Every single person I talked to who has been to Dublin said Dublin was not that great. Poor Dublin! I felt like we couldn't go to Ireland and not go at all, though. So we drove the 3 hours from Derry and dropped off the car at the airport and were freeeee! We got a cab to take us to our hotel in the city center.
Dublin's hotels are wildly expensive, New York style. I found the Harding Hotel, which seemed to be in a good location and looked nice, but was suspiciously reasonably priced. I was a little worried about it, but it turned out to be great!
It was in a busy but cute neighborhood right in the center of town.
Walking around, it's pretty easy to see why everyone said Dublin wasn't worth the time. Not because there's anything wrong with it, necessarily, but because it seems a bit generic, like any big city. Very Londony.
I had really wanted to see the Book of Kells in the Trinity College Library but the guidebooks made it sound like a miserable experience, packed with tourists at all times. We did walk over toward the college but the entire street was filled with people milling around outside tour buses for blocks and blocks, so we turned right around and got out of there.
We went to the National Museum of Archeology instead.
This was a good decision!
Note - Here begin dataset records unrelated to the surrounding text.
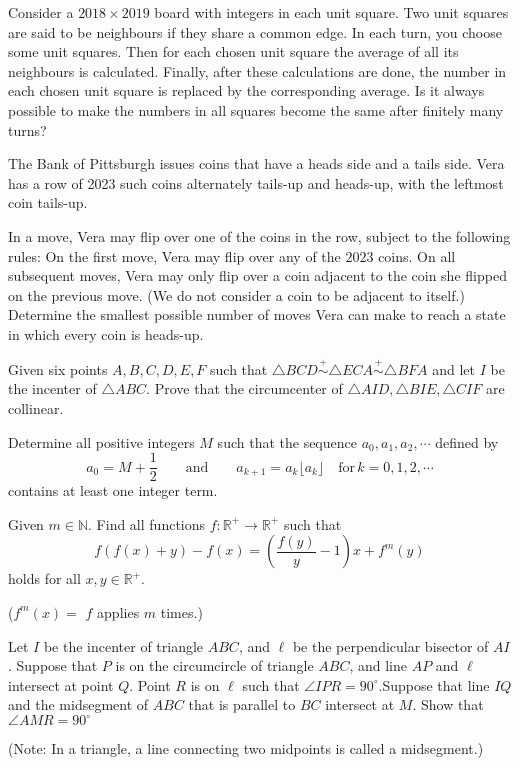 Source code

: \documentclass[11pt]{scrartcl}
\begin{document}
\begin{problem}[896559847059784]
	Consider a $2018 \times 2019$ board with integers in each unit square. Two unit squares are said to be neighbours if they share a common edge. In each turn, you choose some unit squares. Then for each chosen unit square the average of all its neighbours is calculated. Finally, after these calculations are done, the number in each chosen unit square is replaced by the corresponding average.
Is it always possible to make the numbers in all squares become the same after finitely many turns?
\end{problem}
\begin{problem}[899785005954032]
The Bank of Pittsburgh issues coins that have a heads side and a tails side. Vera has a row of 2023 such coins alternately tails-up and heads-up, with the leftmost coin tails-up.

In a move, Vera may flip over one of the coins in the row, subject to the following rules:
On the first move, Vera may flip over any of the $2023$ coins.
On all subsequent moves, Vera may only flip over a coin adjacent to the coin she flipped on the previous move. (We do not consider a coin to be adjacent to itself.)
Determine the smallest possible number of moves Vera can make to reach a state in which every coin is heads-up.
\end{problem}
\begin{problem}[902621191535073]
Given six points $ A, B, C, D, E, F $ such that $ \triangle BCD \stackrel{+}{\sim} \triangle ECA \stackrel{+}{\sim} \triangle BFA $ and let $ I $ be the incenter of $ \triangle ABC. $ Prove that the circumcenter of $ \triangle AID, \triangle BIE, \triangle CIF $ are collinear.
\end{problem}
\begin{problem}[905557261061260]
Determine all positive integers $M$ such that the sequence $a_0, a_1, a_2, \cdots$ defined by\[ a_0 = M + \frac{1}{2}   \qquad  \textrm{and} \qquad    a_{k+1} = a_k\lfloor a_k \rfloor   \quad \textrm{for} \, k = 0, 1, 2, \cdots \]contains at least one integer term.
\end{problem}
\begin{problem}[907873953259310]
Given $m\in\mathbb{N}$. Find all functions $f:\mathbb{R^{+}}\rightarrow\mathbb{R^{+}}$ such that$$f(f(x)+y)-f(x)=\left( \frac{f(y)}{y}-1\right)x+f^m(y)$$holds for all $x,y\in\mathbb{R^{+}}.$

($f^m(x) =$ $f$ applies $m$ times.)
\end{problem}
\begin{problem}[908587245178389]
Let $I$ be the incenter of triangle $ABC$, and $\ell$ be the perpendicular bisector of $AI$. Suppose that $P$ is on the circumcircle of triangle $ABC$, and line $AP$ and $\ell$ intersect at point $Q$. Point $R$ is on $\ell$ such that $\angle IPR = 90^{\circ}$.Suppose that line $IQ$ and the midsegment of $ABC$ that is parallel to $BC$ intersect at $M$. Show that $\angle AMR = 90^{\circ}$

(Note: In a triangle, a line connecting two midpoints is called a midsegment.)
\end{problem}
\end{document}
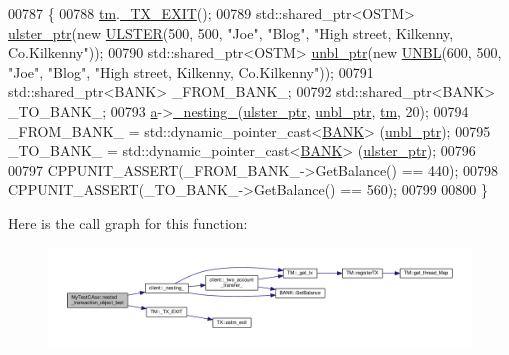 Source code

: \begin{DoxyCode}
00787                                                \{
00788     \hyperlink{class_my_test_c_ase_a422e6e5d4ddedea384be96031c89b72b_a422e6e5d4ddedea384be96031c89b72b}{tm}.\hyperlink{class_t_m_a5e2d1127f2429f2f524d25f430eade06_a5e2d1127f2429f2f524d25f430eade06}{\_TX\_EXIT}();
00789     std::shared\_ptr<OSTM> \hyperlink{class_my_test_c_ase_a4f9f72374d3d15be7cdf16412c4d7ed3_a4f9f72374d3d15be7cdf16412c4d7ed3}{ulster\_ptr}(\textcolor{keyword}{new} \hyperlink{class_u_l_s_t_e_r}{ULSTER}(500, 500, \textcolor{stringliteral}{"Joe"}, \textcolor{stringliteral}{"Blog"}, \textcolor{stringliteral}{"High street,
       Kilkenny, Co.Kilkenny"}));
00790     std::shared\_ptr<OSTM> \hyperlink{class_my_test_c_ase_a0ca634b597d6c0e136d632268853d5a7_a0ca634b597d6c0e136d632268853d5a7}{unbl\_ptr}(\textcolor{keyword}{new} \hyperlink{class_u_n_b_l}{UNBL}(600, 500, \textcolor{stringliteral}{"Joe"}, \textcolor{stringliteral}{"Blog"}, \textcolor{stringliteral}{"High street, Kilkenny,
       Co.Kilkenny"}));
00791     std::shared\_ptr<BANK> \_FROM\_BANK\_;
00792     std::shared\_ptr<BANK> \_TO\_BANK\_;
00793     \hyperlink{class_my_test_c_ase_a08f3a55850ffce171406f81f2f6c9c74_a08f3a55850ffce171406f81f2f6c9c74}{a}->\hyperlink{classclient_ac0ebebd379895869c22f8919ad3bd37f_ac0ebebd379895869c22f8919ad3bd37f}{\_nesting\_}(\hyperlink{class_my_test_c_ase_a4f9f72374d3d15be7cdf16412c4d7ed3_a4f9f72374d3d15be7cdf16412c4d7ed3}{ulster\_ptr}, \hyperlink{class_my_test_c_ase_a0ca634b597d6c0e136d632268853d5a7_a0ca634b597d6c0e136d632268853d5a7}{unbl\_ptr}, \hyperlink{class_my_test_c_ase_a422e6e5d4ddedea384be96031c89b72b_a422e6e5d4ddedea384be96031c89b72b}{tm}, 20);
00794     \_FROM\_BANK\_ = std::dynamic\_pointer\_cast<\hyperlink{class_b_a_n_k}{BANK}> (\hyperlink{class_my_test_c_ase_a0ca634b597d6c0e136d632268853d5a7_a0ca634b597d6c0e136d632268853d5a7}{unbl\_ptr});
00795     \_TO\_BANK\_ = std::dynamic\_pointer\_cast<\hyperlink{class_b_a_n_k}{BANK}> (\hyperlink{class_my_test_c_ase_a4f9f72374d3d15be7cdf16412c4d7ed3_a4f9f72374d3d15be7cdf16412c4d7ed3}{ulster\_ptr});
00796     
00797     CPPUNIT\_ASSERT(\_FROM\_BANK\_->GetBalance() == 440);
00798     CPPUNIT\_ASSERT(\_TO\_BANK\_->GetBalance() == 560);
00799     
00800 \}
\end{DoxyCode}


Here is the call graph for this function\+:
\nopagebreak
\begin{figure}[H]
\begin{center}
\leavevmode
\includegraphics[width=350pt]{class_my_test_c_ase_ad5d3718a6ed5ef68ad711456d6defd62_ad5d3718a6ed5ef68ad711456d6defd62_cgraph}
\end{center}
\end{figure}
They have a bunch of cool stuff! I put Ben in charge of taking the photographs for this excursion.
The Temple Bar area is the tourist hotspot neighborhood and was about a 5 minute walk from our hotel. It felt like Bourbon Street in New Orleans.
Dublin Castle was also supposedly nearby but we had trouble finding it. Also, it kept raining and then not raining and at this point I was pretty much ready to come back to North Carolina and sit in the nice sunny heat.
We couldn't find the castle, it turns out, because it's been added to over various time periods and is very haphazard. The oldest part is the round tower.
We got takeout falafel for dinner to eat in our hotel room, which was right across the street from Christ Church Cathedral. The church bells kept ringing and ringing and ringing, and whoever was ringing them was not doing a very good job - off key, off rhythm - it was bad enough that I started googling to figure out what was going on. It turns out that on Friday nights they have PRACTICE SESSIONS for THREE HOURS where anyone can sign up to try their hand at ringing the church bells. Whose idea was this?? Right in the center of an urban area?!
Our trip home the next morning was uneventful, from Dublin through Boston back to Raleigh, all in economy class like regular people. SIGH. Another one in the books.